Motivation

Homebrewing in the 21st century is going to involve a lot of software. Most free software SDR programs out there today rely on the wdsp library written by Dr. Warren Pratt, NR0V. Dr. Warren has also written a fine manual for WDSP targeted at programmers who like to use wdsp in their SDR programs. This is mostly API documentation along with some details of the algorithms. However much of the math is missing in the docs and buried in the code.

My motivation is to understand how the "NR2" noise reduction algorithm works. I have mostly achieved it. Rather than describe it, I wanted to give references to the papers here so that curious minds can find them.

The big idea

WDSP has an "NR" algorithm. I haven't explored this yet, but this is the popular Weiner filtering algorithm that can be implemented using gradient descend (Least Mean Square algorithm is how it is implemented in practice).

The main idea in all noise reduction algorithm is this:

The "observable" is y(n) which has the speech signal with noise. Our motivation is to extract an approximation of the signal buried in noise. i.e. we need to estimate noise and subtract it. This is done either in time domain or frequency domain.

y(n) = s(n) + w(n)

I believe NR using LMS is a time domain algorithm.

The other property is that noise is uncorrelated with speech signal, so the power spectrum of these two uncorrelated systems are additive as well. i.e.

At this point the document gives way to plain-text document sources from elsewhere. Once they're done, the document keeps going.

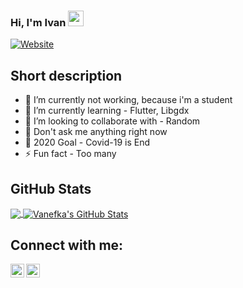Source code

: ### Hi, I'm Ivan <img src="https://media.giphy.com/media/hvRJCLFzcasrR4ia7z/giphy.gif" width="25px">
[![Website](https://img.shields.io/badge/student-yes-green?style=flat)](https://google.com)
## Short description
- 🔭 I’m currently not working, because i'm a student
- 🌱 I’m currently learning - Flutter, Libgdx
- 👯 I’m looking to collaborate with - Random
- 💬 Don't ask me anything right now 
- 🥅 2020 Goal - Covid-19 is End
- ⚡ Fun fact - Too many
<!-- Ivan means username in below README.md -->
<!-- Also feel free to update second URL to any URL -->

## GitHub Stats
<a href="https://github.com/vanefka">
  <img align="center" src="https://github-readme-stats.vercel.app/api/top-langs/?username=vanefka&hide=css&hide_border=true&layout=compact" />
</a>
<a href="https://github.com/vanefka">
  <img align="center" src="https://github-readme-stats.vercel.app/api?username=vanefka&show_icons=true&hide_border=true&hide=issues&count_private=true" alt="Vanefka's GitHub Stats" />
</a>

## Connect with me:
[<img align="left" alt="Ivan Rizkyanto | Facebook" width="22px" src="https://cdn.jsdelivr.net/npm/simple-icons@v3/icons/facebook.svg" />][facebook]
[<img align="left" alt="Ivan Rizkya Susanto | LinkedIn" width="22px" src="https://cdn.jsdelivr.net/npm/simple-icons@v3/icons/linkedin.svg" />][linkedin]
<br />

[facebook]: https://web.facebook.com/PanEpanJoul
[linkedin]: https://www.linkedin.com/in/ivan-rizkya-susanto-54a6721b3/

|Y(f)² = |S(f)|² + |W(f)|²

If we can "estimate" the noise spectral density, then we can get an estimate of signal power spectral density as follows:

|Ŝ(f)|² = |Y(f)|² - |Ŵ(f)|²

Now, if we find the time domain values corresponding to Ŝ(f), i.e. ŝ(n), then we get back the speech signal with the noise removed. Well, I am grossly simplifying what "noise" is here. The estimate of speech that is reconstructed thus, is not without problems. There are things like musical noise artifacts that one can hear in such reconstructed speech. The quality also very much depends on the signal to noise ratio.

NR2 algorithm

NR2 uses a frequency domain method which has its origins in this famous paper by Ephraim and Malah called "Speech Enhancement using a minimum mean-square error short-time spectral amplitude estimator". Here we statistically model the speech signals and noise signals (or rather the probabilities of apriori SNR (clean signal to noise ratio) and aposteriori SNR ("observable signal" to noise ratio). A crucial step is to find an estimate of noise. This step is rather left out in the paper.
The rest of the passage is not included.